Overproduction of Candida Psd1 homologues elevate drug resistance. Wild-type cells were transformed with a low-copy-number plasmid expressing epitope-tagged Psd1 (PSD1-HA), an empty high-copy-number vector, or high-copy-number plasmids expressing S. cerevisiae (2μm PSD1-HA), C. glabrata (2μm Cg PSD1-HA), or C. albicans (2μm Ca PSD1-HA) epitope-tagged Psd1 homologues. Transformants were grown to mid-log phase and tested for cycloheximide (Cyh) resistance using a gradient plate assay (A) or Western blotting (B) with the indicated antisera. Molecular mass standards are indicated on the right.

FIG. 9.

Fractionation of Psd1 is altered in [rho⁰] cells.

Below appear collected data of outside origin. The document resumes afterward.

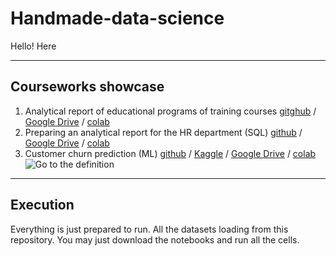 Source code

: # Handmade-data-science
Hello! Here 
***
## Courseworks showcase
1. Analytical report of educational programs of training courses [gitghub](https://github.com/RuslanOraev/handmade-data-science/blob/main/notebooks/courseworks/OraevR_coursework_analytics_1.ipynb) / [Google Drive](https://drive.google.com/file/d/1h-o5B7C1ChDRmG8frcMsA3DGLyH3SWQr/view?usp=sharing)  / [colab](https://colab.research.google.com/drive/1h-o5B7C1ChDRmG8frcMsA3DGLyH3SWQr)<br>
2. Preparing an analytical report for the HR department (SQL) [github](https://github.com/RuslanOraev/handmade-data-science/blob/main/notebooks/courseworks/OraevR_Coursework_analytics_2.ipynb) / [Google Drive](https://drive.google.com/file/d/1-q0e6rFd-c4i39ELLPT8cGBXygAEA5Mb/view?usp=sharing) / [colab](https://colab.research.google.com/drive/1-q0e6rFd-c4i39ELLPT8cGBXygAEA5Mb)<br>
3. Customer churn prediction (ML) [github](https://github.com/RuslanOraev/handmade-data-science/blob/main/notebooks/courseworks/Coursework_ML.ipynb) / [Kaggle](https://www.kaggle.com/ruslanoraev/coursework-ml) / [Google Drive](https://drive.google.com/file/d/1xq2tQejEGu2RAV3uoSeXUl_cUIWWIYCq/view?usp=sharing) / [colab](https://colab.research.google.com/drive/1xq2tQejEGu2RAV3uoSeXUl_cUIWWIYCq)<br>
![Go to the definition](https://github.com/RuslanOraev/handmade-data-science/blob/main/Introduction/ML_cw.gif)<br>
***
## Execution
Everything is just prepared to run. All the datasets loading from this repository. You may just download the notebooks and run all the cells.
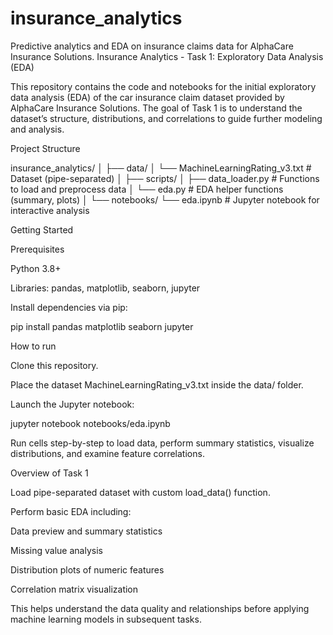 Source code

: # insurance_analytics
Predictive analytics and EDA on insurance claims data for AlphaCare Insurance Solutions.
Insurance Analytics - Task 1: Exploratory Data Analysis (EDA)

This repository contains the code and notebooks for the initial exploratory data analysis (EDA) of the car insurance claim dataset provided by AlphaCare Insurance Solutions. The goal of Task 1 is to understand the dataset’s structure, distributions, and correlations to guide further modeling and analysis.

Project Structure

insurance_analytics/
│
├── data/
│ └── MachineLearningRating_v3.txt # Dataset (pipe-separated)
│
├── scripts/
│ ├── data_loader.py # Functions to load and preprocess data
│ └── eda.py # EDA helper functions (summary, plots)
│
└── notebooks/
└── eda.ipynb # Jupyter notebook for interactive analysis

Getting Started

Prerequisites

Python 3.8+

Libraries: pandas, matplotlib, seaborn, jupyter

Install dependencies via pip:

pip install pandas matplotlib seaborn jupyter

How to run

Clone this repository.

Place the dataset MachineLearningRating_v3.txt inside the data/ folder.

Launch the Jupyter notebook:

jupyter notebook notebooks/eda.ipynb

Run cells step-by-step to load data, perform summary statistics, visualize distributions, and examine feature correlations.

Overview of Task 1

Load pipe-separated dataset with custom load_data() function.

Perform basic EDA including:

Data preview and summary statistics

Missing value analysis

Distribution plots of numeric features

Correlation matrix visualization

This helps understand the data quality and relationships before applying machine learning models in subsequent tasks.
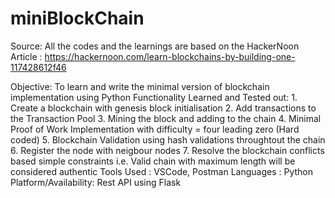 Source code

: # miniBlockChain

Source: All the codes and the learnings are based on the HackerNoon 
        Article : https://hackernoon.com/learn-blockchains-by-building-one-117428612f46

Objective: To learn and write the minimal version of blockchain implementation using Python
Functionality Learned and Tested out:
            1. Create a blockchain with genesis block initialisation
            2. Add transactions to the Transaction Pool
            3. Mining the block and adding to the chain
            4. Minimal Proof of Work Implementation with difficulty = four leading zero (Hard coded)
            5. Blockchain Validation using hash validations throughtout the chain
            6. Register the node with neigbour nodes
            7. Resolve the blockchain conflicts based simple constraints i.e. Valid chain with maximum length will be considered authentic
Tools Used : VSCode, Postman
Languages : Python
Platform/Availability: Rest API using Flask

Isogenic [rho⁺] or [rho⁰] strains were transformed with cassettes expressing TAP fusion proteins (Oxa1-TAP or Cyb2-TAP) or a low-copy-number plasmid producing the IM-GFP-HA form of Psd1. Transformants were grown in selective minimal medium to mid-log phase. (A) Whole-cell protein extracts were generated by glass bead lysis using a sorbitol-containing buffer (54), and these extracts were separated into P10 (P) and S10 (S) fractions by centrifugation at 10,000 × g. Equal amounts of protein from each fraction were then resolved on SDS-PAGE and analyzed by Western blotting with anti-TAP or anti-HA antibodies. (B) The P10 fraction from panel A was resuspended in sorbitol buffer (without [w/o] treatment) or in sorbitol buffer containing the indicated concentrations of Triton X-100 or Na₂CO₃ added to raise the pH to the value noted. These samples were then mixed and centrifuged again at 10,000 × g. These P10 and S10 fractions were Western blotted as described for panel A. wt, wild type.